Emergence refers to the idea that, en masse, the low-level actions and behaviours of many individuals can lead to higher-level sophistication – a "larger project", an "emergent intelligence", a "pattern in time". Populations can be smart, when their individuals may not be. Of course, horrific histories of repeated genocide tell us that the converse is just as true as well.

Steven Johnson, in his book Emergence: The Connected Lives of Ants, Brains, Cities, and Software (Penguin, 2001), takes up the idea, starting with the myth of the ant queen and the primitive chemical intelligence of a mass of mucous called slime mould. The extraordinary collective behaviours of colonies of slime mould,Physarum polycephalum, have attracted an inordinate amount of interest outside of science as well.

In 2000, a team of Japanese scientists reported that a colony of this simple organism had managed to work out the shortest path through a mini-maze. It's a far cry from being capable of a decent academic discourse, but the suggestion is that new medical technologies could potentially exploit ways of communicating with intelligent cells in their own collective language, if they have one. As a single cell, slime mould is a klutz, but as a swarm something unusual happens. And the key here is that no one "leader" or "executive" cell appears to co-ordinate the group action when it happens. The secret is self-organisation. It's revolution, man.

The social and economic implications of network theory and emergent behaviour are claimed to be considerable. Well-known net guru and eccentric (he paints shoes) Howard Rheingold believes that "smart mobs" are the next social revolution, people who are able to "act in concert even if they don't know each other" and "co-operate in ways never before possible because they carry devices that possess both communication and computing capabilities". He's referring to the mobile and global collaboration among internet gamers, text-message activists, eBay consumers, among others, all acting as distributed, self-organising clusters. And, Rheingold argues, business managers could do well to exploit this potential.

The science of complexity and connectivity can paint a cosy vision of a global commune, whether it be within the neuron-rich jelly mass of the brain, in internet chat rooms or among a teeming swarm of single-celled bacteria. But networks can be disastrous, too. When vital hubs fail, things can go anarchically wrong, as the massive power failures across the United States illustrated in early 2003, or the devastation caused by the Melissa computer virus reminded us.

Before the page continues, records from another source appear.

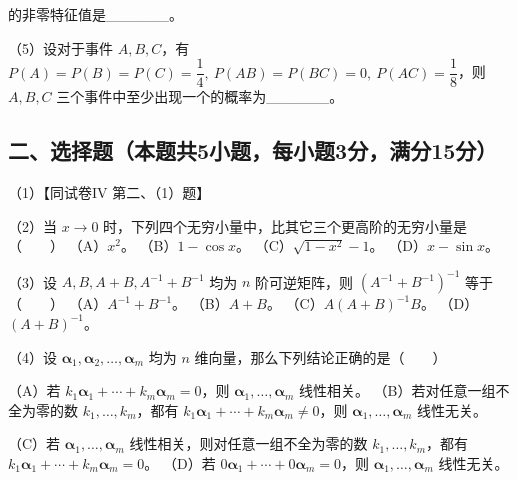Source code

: \documentclass[UTF8,12pt]{ctexart}
\begin{document}
的非零特征值是\_\_\_\_\_\_。


（5）设对于事件 \(\displaystyle A,\allowbreak B,\allowbreak C\)，有 \(\displaystyle P(A)=P(B)=P(C)=\dfrac{\displaystyle 1}{\displaystyle 4},\allowbreak \ P(AB)=P(BC)=0,\allowbreak \ P(AC)=\dfrac{\displaystyle 1}{\displaystyle 8}\)，则 \(\displaystyle A,\allowbreak B,\allowbreak C\) 三个事件中至少出现一个的概率为\_\_\_\_\_\_。


\subsection*{二、选择题（本题共5小题，每小题3分，满分15分）}

（1）【同试卷IV 第二、（1）题】


（2）当 \(\displaystyle x\to0\) 时，下列四个无穷小量中，比其它三个更高阶的无穷小量是（　　） （A）\(\displaystyle x^2\)。 （B）\(\displaystyle 1-\cos x\)。 （C）\(\displaystyle \sqrt{1-x^2}-1\)。 （D）\(\displaystyle x-\sin x\)。


（3）设 \(\displaystyle A,\allowbreak B,\allowbreak A+B,\allowbreak A^{-1}+B^{-1}\) 均为 \(\displaystyle n\) 阶可逆矩阵，则 \(\displaystyle (A^{-1}+B^{-1})^{-1}\) 等于（　　） （A）\(\displaystyle A^{-1}+B^{-1}\)。 （B）\(\displaystyle A+B\)。 （C）\(\displaystyle A(A+B)^{-1}B\)。 （D）\(\displaystyle (A+B)^{-1}\)。


（4）设 \(\displaystyle \boldsymbol\alpha_1,\allowbreak \boldsymbol\alpha_2,\allowbreak \ldots,\allowbreak \boldsymbol\alpha_m\) 均为 \(\displaystyle n\) 维向量，那么下列结论正确的是（　　）


（A）若 \(\displaystyle k_1\boldsymbol\alpha_1+\cdots+k_m\boldsymbol\alpha_m=0\)，则 \(\displaystyle \boldsymbol\alpha_1,\allowbreak \ldots,\allowbreak \boldsymbol\alpha_m\) 线性相关。 （B）若对任意一组不全为零的数 \(\displaystyle k_1,\allowbreak \ldots,\allowbreak k_m\)，都有 \(\displaystyle k_1\boldsymbol\alpha_1+\cdots+k_m\boldsymbol\alpha_m\ne0\)，则 \(\displaystyle \boldsymbol\alpha_1,\allowbreak \ldots,\allowbreak \boldsymbol\alpha_m\) 线性无关。


（C）若 \(\displaystyle \boldsymbol\alpha_1,\allowbreak \ldots,\allowbreak \boldsymbol\alpha_m\) 线性相关，则对任意一组不全为零的数 \(\displaystyle k_1,\allowbreak \ldots,\allowbreak k_m\)，都有 \(\displaystyle k_1\boldsymbol\alpha_1+\cdots+k_m\boldsymbol\alpha_m=0\)。 （D）若 \(\displaystyle 0\boldsymbol\alpha_1+\cdots+0\boldsymbol\alpha_m=0\)，则 \(\displaystyle \boldsymbol\alpha_1,\allowbreak \ldots,\allowbreak \boldsymbol\alpha_m\) 线性无关。
\end{document}
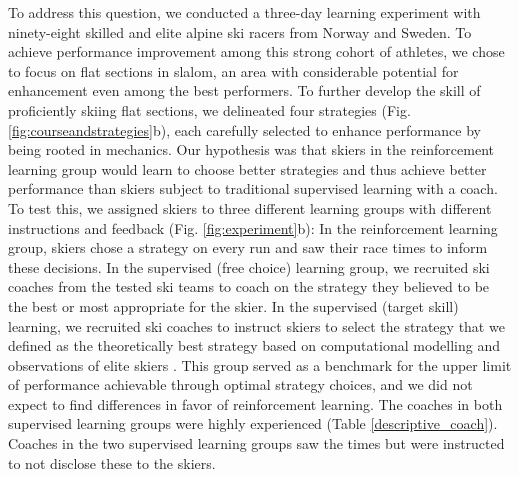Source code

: \documentclass[pdflatex,sn-mathphys-num]{sn-jnl}%
\theoremstyle{thmstyleone}%
\theoremstyle{thmstyletwo}%
\theoremstyle{thmstylethree}%
\begin{document}
To address this question, we conducted a three-day learning experiment with ninety-eight skilled and elite alpine ski racers from Norway and Sweden. To achieve performance improvement among this strong cohort of athletes, we chose to focus on flat sections in slalom, an area with considerable potential for enhancement even among the best performers\cite{supej_new_2011}. To further develop the skill of proficiently skiing flat sections, we delineated four strategies (Fig. \ref{fig:courseandstrategies}b), each carefully selected to enhance performance by being rooted in mechanics. Our hypothesis was that skiers in the reinforcement learning group would learn to choose better strategies and thus achieve better performance than skiers subject to traditional supervised learning with a coach. To test this, we assigned skiers to three different learning groups with different instructions and feedback (Fig. \ref{fig:experiment}b): In the reinforcement learning group, skiers chose a strategy on every run and saw their race times to inform these decisions. In the supervised (free choice) learning group, we recruited ski coaches from the tested ski teams to coach on the strategy they believed to be the best or most appropriate for the skier. In the supervised (target skill) learning, we recruited ski coaches to instruct skiers to select the strategy that we defined as the theoretically best strategy based on computational modelling \cite{lind_physics_2013, mote_accelerations_1983, luginbuhl_identification_2023} and observations of elite skiers \cite{reid_alpine_2020, magelssen_is_2022}. This group served as a benchmark for the upper limit of performance achievable through optimal strategy choices, and we did not expect to find differences in favor of reinforcement learning. The coaches in both supervised learning groups were highly experienced (Table \ref{descriptive_coach}). Coaches in the two supervised learning groups saw the times but were instructed to not disclose these to the skiers. 
\end{document}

And where does one's autonomy sit in this intertwined picture of connected beings, brains and bacterium? Is our individuality irretrievably diluted by this sea of networks? Perhaps it's no coincidence that in many of the collectivist societies of the world, the "global brain" that is the internet is censored and subjugated under the eyes of state control – top-down stamping out bottom-up self-organisation, well before it has the potential for brilliance.

In Tipping Point: How Little Things Can Make A Difference (Back Bay Books, 2002), Malcolm Gladwell argues that any one of us can be the catalyst for what he calls "positive epidemics". The business analysts have taken to his ideas with rabid, uncritical interest but Gladwell may offer a salient reminder for all of us. In our lives and communities, individual action still speaks loudly. The power of one has exponential resonance – even if there are more than 6 billion "ones" on the planet of the human variety and many more mammals, reptiles, bacteria, fungi, mitochondria ... all just waiting to be cognitively inspired.